RECORDS FOR THE TASK Block Start

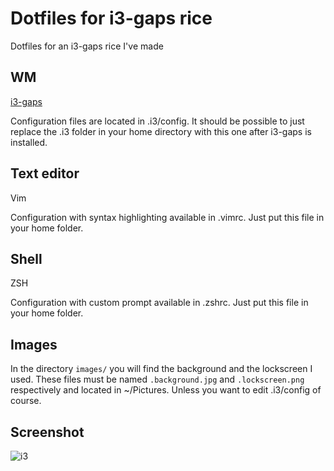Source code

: # Dotfiles for i3-gaps rice
Dotfiles for an i3-gaps rice I've made

## WM
[i3-gaps](https://github.com/Airblader/i3)

Configuration files are located in .i3/config. It should be possible to just replace the .i3 folder in your home directory with this one after i3-gaps is installed.

## Text editor
Vim

Configuration with syntax highlighting available in .vimrc. Just put this file in your home folder.

## Shell
ZSH

Configuration with custom prompt available in .zshrc. Just put this file in your home folder.

## Images

In the directory `images/` you will find the background and the lockscreen I used. These files must be named `.background.jpg` and `.lockscreen.png` respectively and located in ~/Pictures. Unless you want to edit .i3/config of course.

## Screenshot

![i3](http://i.imgur.com/dxNRCjU.png)
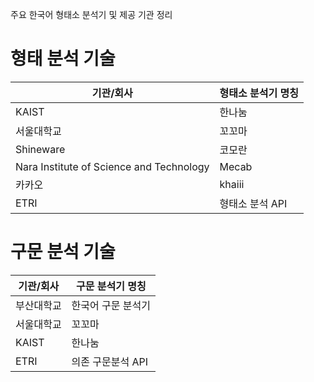 주요 한국어 형태소 분석기 및 제공 기관 정리

# 형태 분석 기술
| 기관/회사                              | 형태소 분석기 명칭   |
|-----------------------------------------|---------------------|
| KAIST                                  | 한나눔              |
| 서울대학교                             | 꼬꼬마              |
| Shineware                              | 코모란              |
| Nara Institute of Science and Technology| Mecab               |
| 카카오                                 | khaiii              |
| ETRI                                   | 형태소 분석 API     |

# 구문 분석 기술
| 기관/회사      | 구문 분석기 명칭         |
|----------------|-------------------------|
| 부산대학교     | 한국어 구문 분석기       |
| 서울대학교     | 꼬꼬마                   |
| KAIST          | 한나눔                   |
| ETRI           | 의존 구문분석 API        |
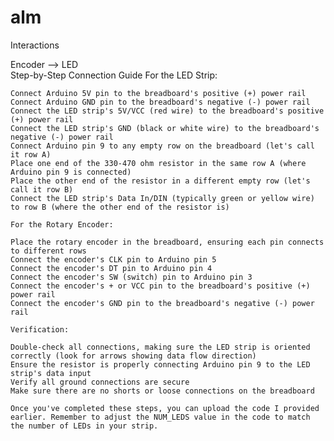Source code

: # alm

Interactions

Encoder --> LED  
	Step-by-Step Connection Guide
	For the LED Strip:

	Connect Arduino 5V pin to the breadboard's positive (+) power rail
	Connect Arduino GND pin to the breadboard's negative (-) power rail
	Connect the LED strip's 5V/VCC (red wire) to the breadboard's positive (+) power rail
	Connect the LED strip's GND (black or white wire) to the breadboard's negative (-) power rail
	Connect Arduino pin 9 to any empty row on the breadboard (let's call it row A)
	Place one end of the 330-470 ohm resistor in the same row A (where Arduino pin 9 is connected)
	Place the other end of the resistor in a different empty row (let's call it row B)
	Connect the LED strip's Data In/DIN (typically green or yellow wire) to row B (where the other end of the resistor is)

	For the Rotary Encoder:

	Place the rotary encoder in the breadboard, ensuring each pin connects to different rows
	Connect the encoder's CLK pin to Arduino pin 5
	Connect the encoder's DT pin to Arduino pin 4
	Connect the encoder's SW (switch) pin to Arduino pin 3
	Connect the encoder's + or VCC pin to the breadboard's positive (+) power rail
	Connect the encoder's GND pin to the breadboard's negative (-) power rail

	Verification:

	Double-check all connections, making sure the LED strip is oriented correctly (look for arrows showing data flow direction)
	Ensure the resistor is properly connecting Arduino pin 9 to the LED strip's data input
	Verify all ground connections are secure
	Make sure there are no shorts or loose connections on the breadboard

	Once you've completed these steps, you can upload the code I provided earlier. Remember to adjust the NUM_LEDS value in the code to match the number of LEDs in your strip.
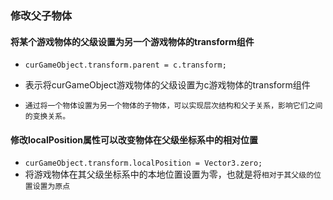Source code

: ### 修改父子物体

#### 将某个游戏物体的父级设置为另一个游戏物体的transform组件
* `curGameObject.transform.parent = c.transform;`
* 表示将curGameObject游戏物体的父级设置为c游戏物体的transform组件

* `通过将一个物体设置为另一个物体的子物体，可以实现层次结构和父子关系，影响它们之间的变换关系。`

#### 修改localPosition属性可以改变物体在父级坐标系中的相对位置
* `curGameObject.transform.localPosition = Vector3.zero;`
* 将游戏物体在其父级坐标系中的本地位置设置为零，也就是将`相对于其父级的位置设置为原点`





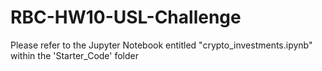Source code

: # RBC-HW10-USL-Challenge

Please refer to the Jupyter Notebook entitled "crypto_investments.ipynb" within the 'Starter_Code' folder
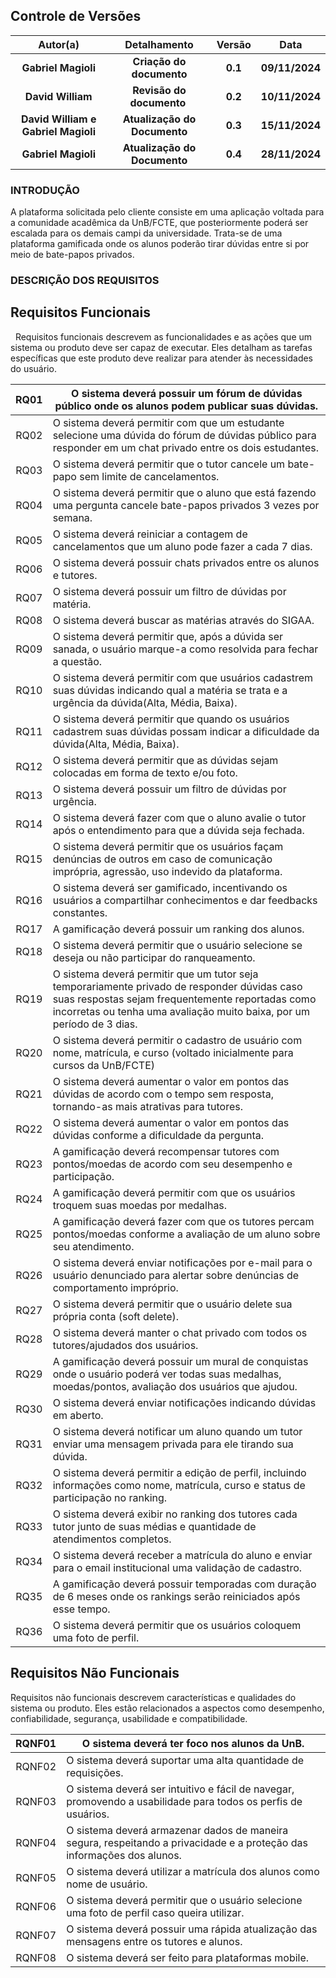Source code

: ## **Controle de Versões**

|            **Autor(a)**             |       **Detalhamento**       | **Versão** |    **Data**    |
| :---------------------------------: | :--------------------------: | :--------: | :------------: |
|         **Gabriel Magioli**         |   **Criação do documento**   |  **0.1**   | **09/11/2024** |
|          **David William**          |  **Revisão do documento**    |  **0.2**   | **10/11/2024** |
| **David William e Gabriel Magioli** | **Atualização do Documento** |  **0.3**   | **15/11/2024** |
| **Gabriel Magioli**                 | **Atualização do Documento** |  **0.4**   | **28/11/2024** |

### **INTRODUÇÃO**

A plataforma solicitada pelo cliente consiste em uma aplicação voltada para a comunidade acadêmica da UnB/FCTE, que posteriormente poderá ser escalada para os demais campi da universidade. Trata-se de uma plataforma gamificada onde os alunos poderão tirar dúvidas entre si por meio de bate-papos privados.

### **DESCRIÇÃO DOS REQUISITOS**
## **Requisitos Funcionais**

  Requisitos funcionais descrevem as funcionalidades e as ações que um sistema ou produto deve ser capaz de executar. Eles detalham as tarefas específicas que este produto deve realizar para atender às necessidades do usuário.


| RQ01 | O sistema deverá possuir um fórum de dúvidas público onde os alunos podem publicar suas dúvidas.                                                                                                 |
| :--: | ------------------------------------------------------------------------------------------------------------------------------------------------------------------------------------------------ |
| RQ02 | O sistema deverá permitir com que um estudante selecione uma dúvida do fórum de dúvidas público para responder em um chat privado entre os dois estudantes.                                      |
| RQ03 | O sistema deverá permitir que o tutor cancele um bate-papo sem limite de cancelamentos.                                                                                                          |
| RQ04 | O sistema deverá permitir que o aluno que está fazendo uma pergunta cancele bate-papos privados 3 vezes por semana.                                                                              |
| RQ05 | O sistema deverá reiniciar a contagem de cancelamentos que um aluno pode fazer a cada 7 dias.                                                                                                    |
| RQ06 | O sistema deverá possuir chats privados entre os alunos e tutores.                                                                                                                               |
| RQ07 | O sistema deverá possuir um filtro de dúvidas por matéria.                                                                                                                                       |
| RQ08 | O sistema deverá buscar as matérias através do SIGAA.                                                                                                                                            |
| RQ09 | O sistema deverá permitir que, após a dúvida ser sanada, o usuário marque-a como resolvida para fechar a questão.                                                                                |
| RQ10 | O sistema deverá permitir com que usuários cadastrem suas dúvidas indicando qual a matéria se trata e a urgência da dúvida(Alta, Média, Baixa).                                                  |
| RQ11 | O sistema deverá permitir que quando os usuários cadastrem suas dúvidas possam indicar a dificuldade da dúvida(Alta, Média, Baixa).                                                              |
| RQ12 | O sistema deverá permitir que as dúvidas sejam colocadas em forma de texto e/ou foto.                                                                                                            |
| RQ13 | O sistema deverá possuir um filtro de dúvidas por urgência.                                                                                                                                      |
| RQ14 | O sistema deverá fazer com que o aluno avalie o tutor após o entendimento para que a dúvida seja fechada.                                                                                        |
| RQ15 | O sistema deverá permitir que os usuários façam denúncias de outros em caso de comunicação imprópria, agressão, uso indevido da plataforma.                                                      |
| RQ16 | O sistema deverá ser gamificado, incentivando os usuários a compartilhar conhecimentos e dar feedbacks constantes.                                                                               |
| RQ17 | A gamificação deverá possuir um ranking dos alunos.                                                                                                                                              |
| RQ18 | O sistema deverá permitir que o usuário selecione se deseja ou não participar do ranqueamento.                                                                                                   |
| RQ19 | O sistema deverá permitir que um tutor seja temporariamente privado de responder dúvidas caso suas respostas sejam frequentemente reportadas como incorretas ou tenha uma avaliação muito baixa, por um período de 3 dias. |
| RQ20 | O sistema deverá permitir o cadastro de usuário com nome, matrícula, e curso (voltado inicialmente para cursos da UnB/FCTE)                                                                      |
| RQ21 | O sistema deverá aumentar o valor em pontos das dúvidas de acordo com o tempo sem resposta, tornando-as mais atrativas para tutores.                                                             |
| RQ22 | O sistema deverá aumentar o valor em pontos das dúvidas conforme a dificuldade da pergunta.                                                                                                      |
| RQ23 | A gamificação deverá recompensar tutores com pontos/moedas de acordo com seu desempenho e participação.                                                                                          |
| RQ24 | A gamificação deverá permitir com que os usuários troquem suas moedas por medalhas.                                                                                                              |
| RQ25 | A gamificação deverá fazer com que os tutores percam pontos/moedas conforme a avaliação de um aluno sobre seu atendimento.                                                                       |
| RQ26 | O sistema deverá enviar notificações por e-mail para o usuário denunciado para alertar sobre denúncias de comportamento impróprio.                                                               |
| RQ27 | O sistema deverá permitir que o usuário delete sua própria conta (soft delete).                                                                                                                  |
| RQ28 | O sistema deverá manter o chat privado com todos os tutores/ajudados dos usuários.                                                                                                               |
| RQ29 | A gamificação deverá possuir um mural de conquistas onde o usuário poderá ver todas suas medalhas, moedas/pontos, avaliação dos usuários que ajudou.                                             |
| RQ30 | O sistema deverá enviar notificações indicando dúvidas em aberto.                                                                                                                                |
| RQ31 | O sistema deverá notificar um aluno quando um tutor enviar uma mensagem privada para ele tirando sua dúvida.                                                                                     |
| RQ32 | O sistema deverá permitir a edição de perfil, incluindo informações como nome, matrícula, curso e status de participação no ranking.                                                             |
| RQ33 | O sistema deverá exibir no ranking dos tutores cada tutor junto de suas médias e quantidade de atendimentos completos.                                                             |
| RQ34 | O sistema deverá receber a matrícula do aluno e enviar para o email institucional uma validação de cadastro.                                                             |
| RQ35 | A gamificação deverá possuir temporadas com duração de 6 meses onde os rankings serão reiniciados após esse tempo.                                                            |
| RQ36 | O sistema deverá permitir que os usuários coloquem uma foto de perfil.                                                            |


## **Requisitos Não Funcionais**

Requisitos não funcionais descrevem características e qualidades do sistema ou produto. Eles estão relacionados a aspectos como desempenho, confiabilidade, segurança, usabilidade e compatibilidade.

| RQNF01 | O sistema deverá ter foco nos alunos da UnB.                                                                           |
| :----: | ---------------------------------------------------------------------------------------------------------------------- |
| RQNF02 | O sistema deverá suportar uma alta quantidade de requisições.                                                          |
| RQNF03 | O sistema deverá ser intuitivo e fácil de navegar, promovendo a usabilidade para todos os perfis de usuários.          |
| RQNF04 | O sistema deverá armazenar dados de maneira segura, respeitando a privacidade e a proteção das informações dos alunos. |
| RQNF05 | O sistema deverá utilizar a matrícula dos alunos como nome de usuário.                                                 |
| RQNF06 | O sistema deverá permitir que o usuário selecione uma foto de perfil caso queira utilizar.                             |
| RQNF07 | O sistema deverá possuir uma rápida atualização das mensagens entre os tutores e alunos.                               |
| RQNF08 | O sistema deverá ser feito para plataformas mobile.                                                                    |
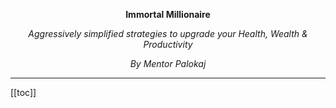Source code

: <div style="text-align: center;">

**Immortal Millionaire**

*Aggressively simplified strategies to upgrade your Health, Wealth & Productivity*

*By Mentor Palokaj*

<hr />

</div>

[[toc]]
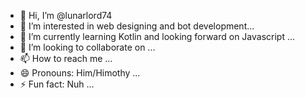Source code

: - 👋 Hi, I’m @lunarlord74
- 👀 I’m interested in web designing and bot development...
- 🌱 I’m currently learning Kotlin and looking forward on Javascript ...
- 💞️ I’m looking to collaborate on ...
- 📫 How to reach me ...
- 😄 Pronouns: Him/Himothy ...
- ⚡ Fun fact: Nuh ...

<!---
specrthyahskod/specrthyahskod is a ✨ special ✨ repository because its `README.md` (this file) appears on your GitHub profile.
You can click the Preview link to take a look at your changes.
--->
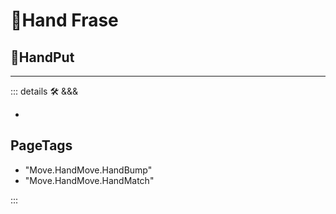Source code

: # 🔷<move>Hand Frase</move>

## 🔷<beta>HandPut</beta>

---

<!-- =================================================== -->
<!-- =================================================== -->
<!-- =================================================== -->
<!-- =================================================== -->
<!-- =================================================== -->
::: details 🛠 <dev>&&&</dev>

-

<h2>PageTags</h2>

- "Move.HandMove.HandBump"
- "Move.HandMove.HandMatch"

:::
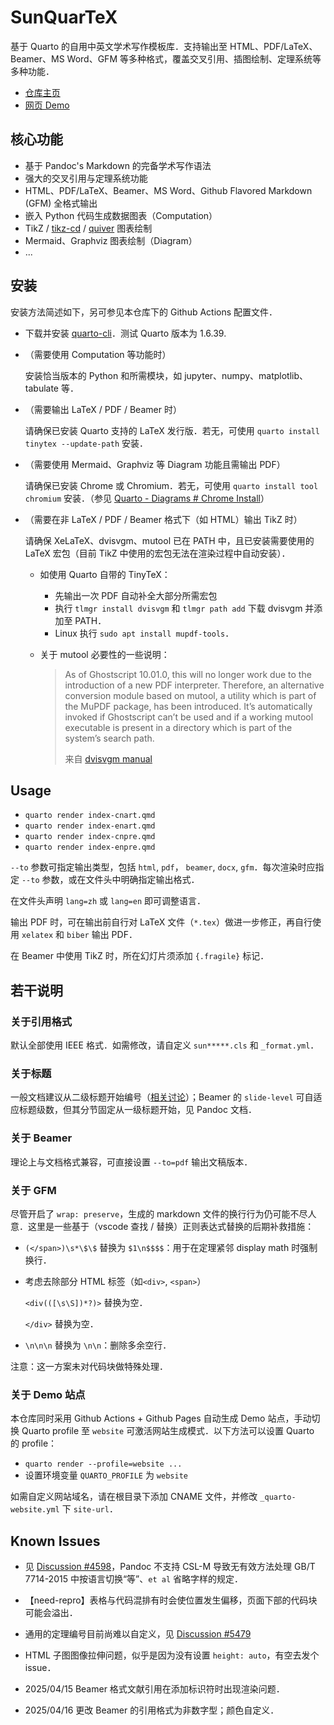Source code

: # SunQuarTeX

基于 Quarto 的自用中英文学术写作模板库．支持输出至 HTML、PDF/LaTeX、Beamer、MS Word、GFM 等多种格式，覆盖交叉引用、插图绘制、定理系统等多种功能．

- [仓库主页](https://github.com/sun123zxy/sunquartex)
- [网页 Demo](https://sun123zxy.github.io/sunquartex)

## 核心功能

- 基于 Pandoc's Markdown 的完备学术写作语法
- 强大的交叉引用与定理系统功能
- HTML、PDF/LaTeX、Beamer、MS Word、Github Flavored Markdown (GFM) 全格式输出
- 嵌入 Python 代码生成数据图表（Computation）
- TikZ / [tikz-cd](https://ctan.org/pkg/tikz-cd) / [quiver](https://q.uiver.app/) 图表绘制
- Mermaid、Graphviz 图表绘制（Diagram）
- ...

## 安装

安装方法简述如下，另可参见本仓库下的 Github Actions 配置文件．

- 下载并安装 [quarto-cli](https://github.com/quarto-dev/quarto-cli)．测试 Quarto 版本为 1.6.39.

- （需要使用 Computation 等功能时）
  
  安装恰当版本的 Python 和所需模块，如 jupyter、numpy、matplotlib、tabulate 等．

- （需要输出 LaTeX / PDF / Beamer 时）
  
  请确保已安装 Quarto 支持的 LaTeX 发行版．若无，可使用 `quarto install tinytex --update-path` 安装．

- （需要使用 Mermaid、Graphviz 等 Diagram 功能且需输出 PDF）

  请确保已安装 Chrome 或 Chromium．若无，可使用 `quarto install tool chromium` 安装．（参见 [Quarto - Diagrams # Chrome Install](https://quarto.org/docs/authoring/diagrams.html#chrome-install)）

- （需要在非 LaTeX / PDF / Beamer 格式下（如 HTML）输出 TikZ 时）

  请确保 XeLaTeX、dvisvgm、mutool 已在 PATH 中，且已安装需要使用的 LaTeX 宏包（目前 TikZ 中使用的宏包无法在渲染过程中自动安装）．

  - 如使用 Quarto 自带的 TinyTeX：
  
    - 先输出一次 PDF 自动补全大部分所需宏包
    - 执行 `tlmgr install dvisvgm` 和 `tlmgr path add` 下载 dvisvgm 并添加至 PATH．
    - Linux 执行 `sudo apt install mupdf-tools`．

  - 关于 mutool 必要性的一些说明：

    > As of Ghostscript 10.01.0, this will no longer work due to the introduction of a new PDF interpreter. Therefore, an alternative conversion module based on mutool, a utility which is part of the MuPDF package, has been introduced. It’s automatically invoked if Ghostscript can’t be used and if a working mutool executable is present in a directory which is part of the system’s search path.
    > 
    > 来自 [dvisvgm manual](https://dvisvgm.de/Manpage/)

## Usage

- `quarto render index-cnart.qmd`
- `quarto render index-enart.qmd`
- `quarto render index-cnpre.qmd`
- `quarto render index-enpre.qmd`

`--to` 参数可指定输出类型，包括 `html`, `pdf`， `beamer`, `docx`, `gfm`．每次渲染时应指定 `--to` 参数，或在文件头中明确指定输出格式．

在文件头声明 `lang=zh` 或 `lang=en` 即可调整语言．

输出 PDF 时，可在输出前自行对 LaTeX 文件（`*.tex`）做进一步修正，再自行使用 `xelatex` 和 `biber` 输出 PDF．

在 Beamer 中使用 TikZ 时，所在幻灯片须添加 `{.fragile}` 标记．

## 若干说明

### 关于引用格式

默认全部使用 IEEE 格式．如需修改，请自定义 `sun*****.cls` 和 `_format.yml`．

### 关于标题

一般文档建议从二级标题开始编号（[相关讨论](https://community.rstudio.com/t/why-do-default-r-markdown-quarto-templates-use-second-level-headings-instead-of-first-level-ones/162127)）；Beamer 的 `slide-level` 可自适应标题级数，但其分节固定从一级标题开始，见 Pandoc 文档．

### 关于 Beamer

理论上与文档格式兼容，可直接设置 `--to=pdf` 输出文稿版本．

### 关于 GFM

尽管开启了 `wrap: preserve`，生成的 markdown 文件的换行行为仍可能不尽人意．这里是一些基于（vscode 查找 / 替换）正则表达式替换的后期补救措施：

- `(</span>)\s*\$\$` 替换为 `$1\n$$$$`：用于在定理紧邻 display math 时强制换行．

- 考虑去除部分 HTML 标签（如`<div>`, `<span>`）

  `<div(([\s\S])*?)>` 替换为空．
  
  `</div>` 替换为空．

- `\n\n\n` 替换为 `\n\n`：删除多余空行．

注意：这一方案未对代码块做特殊处理．

### 关于 Demo 站点

本仓库同时采用 Github Actions + Github Pages 自动生成 Demo 站点，手动切换 Quarto profile 至 `website` 可激活网站生成模式．以下方法可以设置 Quarto 的 profile：

- `quarto render --profile=website ...`
- 设置环境变量 `QUARTO_PROFILE` 为 `website`

如需自定义网站域名，请在根目录下添加 CNAME 文件，并修改 `_quarto-website.yml` 下 `site-url`．

## Known Issues

- 见 [Discussion #4598](https://github.com/quarto-dev/quarto-cli/discussions/4598)，Pandoc 不支持 CSL-M 导致无有效方法处理 GB/T 7714-2015 中按语言切换“等”、`et al` 省略字样的规定．

- 【need-repro】表格与代码混排有时会使位置发生偏移，页面下部的代码块可能会溢出．

- 通用的定理编号目前尚难以自定义，见 [Discussion #5479](https://github.com/quarto-dev/quarto-cli/discussions/5479)

- HTML 子图图像拉伸问题，似乎是因为没有设置 `height: auto`，有空去发个 issue．

- 2025/04/15 Beamer 格式文献引用在添加标识符时出现渲染问题．

- 2025/04/16 更改 Beamer 的引用格式为非数字型；颜色自定义．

RECORDS FOR THE TASK Block End

TASK DIRECTIONS: Answer with one number only: how many lines in the listing include "website".

PROBLEM SOLUTION: 4